What went wrong: No per-request compute estimation. No per-agent budgets. Adversarial requests consumed the same pool as production agents. Consequence: USD 2.8 million loss, FCA investigation, mandatory infrastructure remediation.
Scenario B — Recursive Tool-Call Loop Exhausts Shared Budget
A customer service platform uses MCP tool calls. An adversary crafts an inquiry triggering an infinite search loop — 4,700 tool calls in 90 seconds, consuming the entire shared inference budget. All 340 agents lose access. 12,000 customer interactions disrupted over 45 minutes.
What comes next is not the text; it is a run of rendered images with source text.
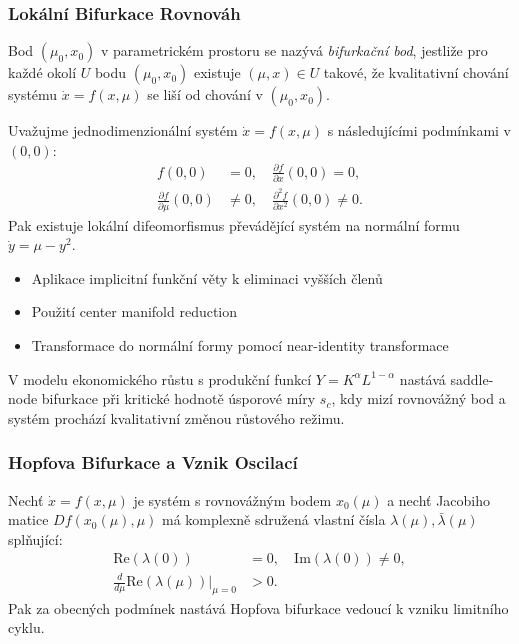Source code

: \subsubsection{Lokální Bifurkace Rovnováh}

\begin{definition}
Bod $(\mu_0, x_0)$ v parametrickém prostoru se nazývá \emph{bifurkační bod}, jestliže pro každé okolí $U$ bodu $(\mu_0, x_0)$ existuje $(\mu, x) \in U$ takové, že kvalitativní chování systému $\dot{x} = f(x, \mu)$ se liší od chování v $(\mu_0, x_0)$.
\end{definition}

\begin{theorem}
Uvažujme jednodimenzionální systém $\dot{x} = f(x, \mu)$ s následujícími podmínkami v $(0,0)$:
\begin{align*}
f(0,0) &= 0, \quad \frac{\partial f}{\partial x}(0,0) = 0, \\
\frac{\partial f}{\partial \mu}(0,0) &\neq 0, \quad \frac{\partial^2 f}{\partial x^2}(0,0) \neq 0.
\end{align*}
Pak existuje lokální difeomorfismus převádějící systém na normální formu $\dot{y} = \mu - y^2$.
\end{theorem}

\begin{proofsketch}
\begin{itemize}
\item Aplikace implicitní funkční věty k eliminaci vyšších členů
\item Použití center manifold reduction
\item Transformace do normální formy pomocí near-identity transformace
\end{itemize}
\end{proofsketch}

\begin{application}
V modelu ekonomického růstu s produkční funkcí $Y = K^\alpha L^{1-\alpha}$ nastává saddle-node bifurkace při kritické hodnotě úsporové míry $s_c$, kdy mizí rovnovážný bod a systém prochází kvalitativní změnou růstového režimu.
\end{application}

\subsubsection{Hopfova Bifurkace a Vznik Oscilací}

\begin{theorem}
Nechť $\dot{x} = f(x, \mu)$ je systém s rovnovážným bodem $x_0(\mu)$ a nechť Jacobiho matice $Df(x_0(\mu), \mu)$ má komplexně sdružená vlastní čísla $\lambda(\mu), \bar{\lambda}(\mu)$ splňující:
\begin{align*}
\mathrm{Re}(\lambda(0)) &= 0, \quad \mathrm{Im}(\lambda(0)) \neq 0, \\
\frac{d}{d\mu}\mathrm{Re}(\lambda(\mu))\big|_{\mu=0} &> 0.
\end{align*}
Pak za obecných podmínek nastává Hopfova bifurkace vedoucí k vzniku limitního cyklu.
\end{theorem}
What went wrong: No tool-call depth limiter. No per-agent budget isolation. Consequence: 12,000 disrupted interactions, EUR 180,000 customer impact cost.
Scenario C — No Degraded Mode in Clinical Triage
A hospital triage agent loses inference for 15 minutes. With no degraded mode, the error handler assigns all patients "medium priority." Three acute patients are delayed 40 minutes.
What went wrong: No degraded-operation mode. Error handler made clinical decisions without inference rather than routing to human clinicians. Consequence: Patient safety incident, regulatory investigation.
| Field | Value |
|---|---|
| Severity Rating | Critical |
| Blast Radius | All agents sharing affected inference infrastructure |
Consequence chain: ML service denial removes AI decision-making from every dependent agent. Without degraded modes, agents either crash or continue without inference backing — both create exposure proportionate to the agents' operational scope.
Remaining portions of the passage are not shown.